The routine is settled now; meet my friend at the tube station, walk chatting about our day to the illuminated church, pick up our dinner (shyly walk past the donation box…), navigate our way through the myriad of Alpha-ers (Alphites?), settle into our seats and munch away. We move to the stage area, where there’ll be a talk, a song, a longer talk, then back to our groups to chat about it all.

The stage is a redesigned alter, with a drumkit set to one side and some seriously high-tech AV equipment, ready to show us this week’s montage. Christian rock celeb Ben Cantelon is here to sing Amazing Grace in Week Two, and the ‘congregation’ is encouraged to sing along- the lyrics screened on a projector in front of us. A giant red question mark perches stage-left.

Week Two’s talk is “Who is Jesus”- where Nicky Gumbell, Alpha  A-Lister, reasons that Jesus did exist, that he was a great man, and that he was the Son of God. His logic makes sense, to be fair. He talks of textual analysis, historical records, biblical prophecies come true. Quotes from CS Lewis are read out (not the Chronicles or Narnia, mind) and I’m feeling pretty content. I’m not convinced wholly, but the talk was engaging and insightful.

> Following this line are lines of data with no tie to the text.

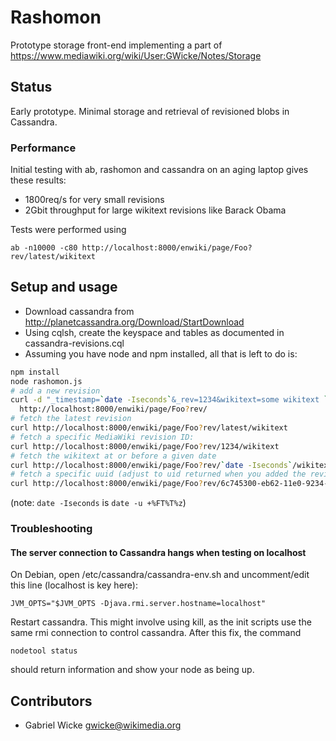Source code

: # Rashomon
  
Prototype storage front-end implementing a part of
<https://www.mediawiki.org/wiki/User:GWicke/Notes/Storage>

## Status

Early prototype. Minimal storage and retrieval of revisioned blobs in Cassandra.

### Performance
Initial testing with ab, rashomon and cassandra on an aging laptop gives these results:

* 1800req/s for very small revisions
* 2Gbit throughput for large wikitext revisions like Barack Obama

Tests were performed using

    ab -n10000 -c80 http://localhost:8000/enwiki/page/Foo?rev/latest/wikitext

## Setup and usage

* Download cassandra from
  <http://planetcassandra.org/Download/StartDownload>
* Using cqlsh, create the keyspace and tables as documented in
  cassandra-revisions.cql
* Assuming you have node and npm installed, all that is left to do is:

```sh 
npm install
node rashomon.js
# add a new revision
curl -d "_timestamp=`date -Iseconds`&_rev=1234&wikitext=some wikitext `date -Iseconds`"\
  http://localhost:8000/enwiki/page/Foo?rev/
# fetch the latest revision
curl http://localhost:8000/enwiki/page/Foo?rev/latest/wikitext
# fetch a specific MediaWiki revision ID:
curl http://localhost:8000/enwiki/page/Foo?rev/1234/wikitext
# fetch the wikitext at or before a given date
curl http://localhost:8000/enwiki/page/Foo?rev/`date -Iseconds`/wikitext
# fetch a specific uuid (adjust to uid returned when you added the revision)
curl http://localhost:8000/enwiki/page/Foo?rev/6c745300-eb62-11e0-9234-0123456789ab/wikitext
```

(note: `date -Iseconds` is `date -u +%FT%T%z`)

### Troubleshooting
#### The server connection to Cassandra hangs when testing on localhost
On Debian, open /etc/cassandra/cassandra-env.sh and uncomment/edit this line
(localhost is key here):

    JVM_OPTS="$JVM_OPTS -Djava.rmi.server.hostname=localhost"

Restart cassandra. This might involve using kill, as the init scripts use the
same rmi connection to control cassandra. After this fix, the command

    nodetool status

should return information and show your node as being up.

## Contributors
* Gabriel Wicke <gwicke@wikimedia.org>

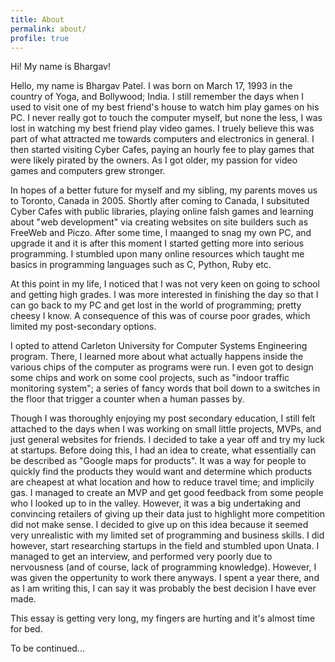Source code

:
 ```yaml
---
title: About
permalink: about/
profile: true
---
```



Hi! My name is Bhargav!

Hello, my name is Bhargav Patel. I was born on March 17, 1993 in the country of Yoga, and Bollywood; India. I still remember the days when I used to visit one of my best friend's house to watch him play games on his PC. I never really got to touch the computer myself, but none the less, I was lost in watching my best friend play video games. I truely believe this was part of what attracted me towards computers and electronics in general. I then started visiting Cyber Cafes, paying an hourly fee to play games that were likely pirated by the owners. As I got older, my passion for video games and computers grew stronger.

In hopes of a better future for myself and my sibling, my parents moves us to Toronto, Canada in 2005. Shortly after coming to Canada, I subsituted Cyber Cafes with public libraries, playing online falsh games and learning about "web development" via creating websites on site builders such as FreeWeb and Piczo. After some time, I maanged to snag my own PC, and upgrade it and it is after this moment I started getting more into serious programming. I stumbled upon many online resources which taught me basics in programming languages such as C, Python, Ruby etc.

At this point in my life, I noticed that I was not very keen on going to school and getting high grades. I was more interested in finishing the day so that I can go back to my PC and get lost in the world of programming; pretty cheesy I know. A consequence of this was of course poor grades, which limited my post-secondary options.

I opted to attend Carleton University for Computer Systems Engineering program. There, I learned more about what actually happens inside the various chips of the computer as programs were run. I even got to design some chips and work on some cool projects, such as "indoor traffic monitoring system"; a series of fancy words that boil down to a switches in the floor that trigger a counter when a human passes by.

Though I was thoroughly enjoying my post secondary education, I still felt attached to the days when I was working on small little projects, MVPs, and just general websites for friends. I decided to take a year off and try my luck at startups. Before doing this, I had an idea to create, what essentially can be described as "Google maps for products". It was a way for people to quickly find the products they would want and determine which products are cheapest at what location and how to reduce travel time; and implicily gas. I managed to create an MVP and get good feedback from some people who I looked up to in the valley. However, it was a big undertaking and convincing retailers of giving up their data just to highlight more competition did not make sense. I decided to give up on this idea because it seemed very unrealistic with my limited set of programming and business skills. I did however, start researching startups in the field and stumbled upon Unata. I managed to get an interview, and performed very poorly due to nervousness (and of course, lack of programming knowledge). However, I was given the oppertunity to work there anyways. I spent a year there, and as I am writing this, I can say it was probably the best decision I have ever made. 

This essay is getting very long, my fingers are hurting and it's almost time for bed.

To be continued...
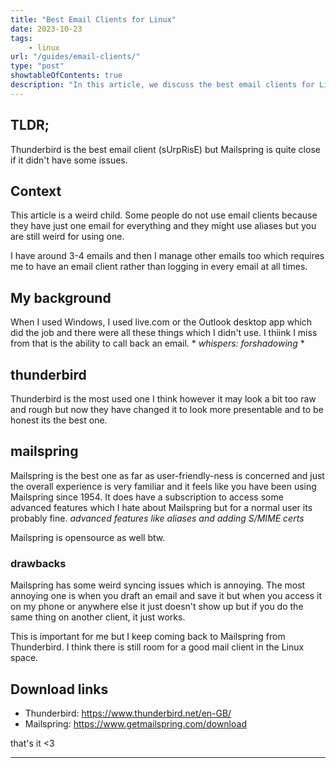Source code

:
 ```yaml
---
title: "Best Email Clients for Linux"
date: 2023-10-23
tags: 
    - linux
url: "/guides/email-clients/"
type: "post"
showtableOfContents: true
description: "In this article, we discuss the best email clients for Linux and how the one you choose is important because each one suits a specific audience."
---
```


## TLDR; 
Thunderbird is the best email client (sUrpRisE) but Mailspring is quite close if it didn't have some issues.

## Context

This article is a weird child. Some people do not use email clients because they have just one email for everything and they might use aliases but you are still weird for using one. 

I have around 3-4 emails and then I manage other emails too which requires me to have an email client rather than logging in every email at all times. 

## My background 
When I used Windows, I used live.com or the Outlook desktop app which did the job and there were all these things which I didn't use. I thiink I miss from that is the ability to call back an email. \* *whispers: forshadowing* \*  

## thunderbird 
Thunderbird is the most used one I think however it may look a bit too raw and rough but now they have changed it to look more presentable and to be honest its the best one. 

## mailspring 
Mailspring is the best one as far as user-friendly-ness is concerned and just the overall experience is very familiar and it feels like you have been using Mailspring since 1954. It does have a subscription to access some advanced features which I hate about Mailspring but for a normal user its probably fine. *advanced features like aliases and adding S/MIME certs* 

Mailspring is opensource as well btw. 

### drawbacks 
Mailspring has some weird syncing issues which is annoying. The most annoying one is when you draft an email and save it but when you access it on my phone or anywhere else it just doesn't show up but if you do the same thing on another client, it just works. 

This is important for me but I keep coming back to Mailspring from Thunderbird. I think there is still room for a good mail client in the Linux space. 

## Download links 
- Thunderbird: https://www.thunderbird.net/en-GB/
- Mailspring: https://www.getmailspring.com/download

that's it <3

----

We trot back to our groups, where we have a discussion on the perception of Jesus today, and on the reality of miracles. I tell the group that miracles, to me, are astounding acts of humanity. I use the example of the feeding of the five thousand- where a little boy gave up his three fish so Jesus could do some shiny magic on them to share amongst everyone else. I make the point that the shiny magic part seems to be a nice embellishment, but the real miracle, the real thing worth celebrating, is the act of a boy giving away his food in a starving crowd. The group agree to differing extents, and conversation is stimulating, involved. I felt quite proud of myself, and retell my thoughts at work the next day. Week Two was fun, and I’m eager for the next session.

Alpha Course 2013

Week Three is different. The talk, “Why Did Jesus Die” by Toby Flint, kinda pisses me off. It’s essentially about sin, and comparing ourselves to God, and receiving forgiveness. I’m disgruntled, and a little offended by the off-hand remarks made in poor taste. My friend disagrees, and I sat fidgeting in my seat. Even this week’s song bugs me- something in the lyrics about unworthiness sticks in my mind.

The group session is a little more fiery this week. Our numbers have grown (which is unusual, groups tend to be whittled down as the weeks go on) and it’s sometimes a struggle to hear what everyone is saying. I’m trying to process my anger into coherent thoughts, ready to bring to the table. Someone has already brought up the issue of sin as a concept- arbitrary and outdated. They reference homosexuality.

The atmosphere is a little stuck. No one wants to sound accusatory, and most sentences are hedged with phrases like “In those days”. One person referenced the destruction of Sodom and Gomorrah- and was quickly accused of ‘totally demonising homosexuality’. Later, someone else inferred ‘the gays just want acceptance’.  Many people pointed out the significance of various ‘sins’, such as homosexuality and tattooing, have since radically culturally changed, and that the Bible was written by flawed people. I think the Christians felt a little attacked, and the athiests and agnostic a little hurt.

I was slightly offended, to be honest. I understand that it can be difficult to articulate yourself when talking about contentious issues, and not one person in that group could be described as homophobic, but the conversation left a bad taste in my mouth. It took me a while to stop feeling frustrated afterwards, and I decided not to return. I can’t buy into something that requires you to consider yourself a sinner as an intrinsic part of your belief system- it’s just so negative.

A few days later, having thrashed my thoughts out with a few friends, and even reading a passage of The Message (a version of the bible written in modern day English), I decide to go back. If this week’s session upsets me or directly contradicts my basic values, I won’t go again. The last session seemed tainted with a negative undertone, and feathers had clearly been ruffled. I write Week Three off, but it still lingers in the back of my mind.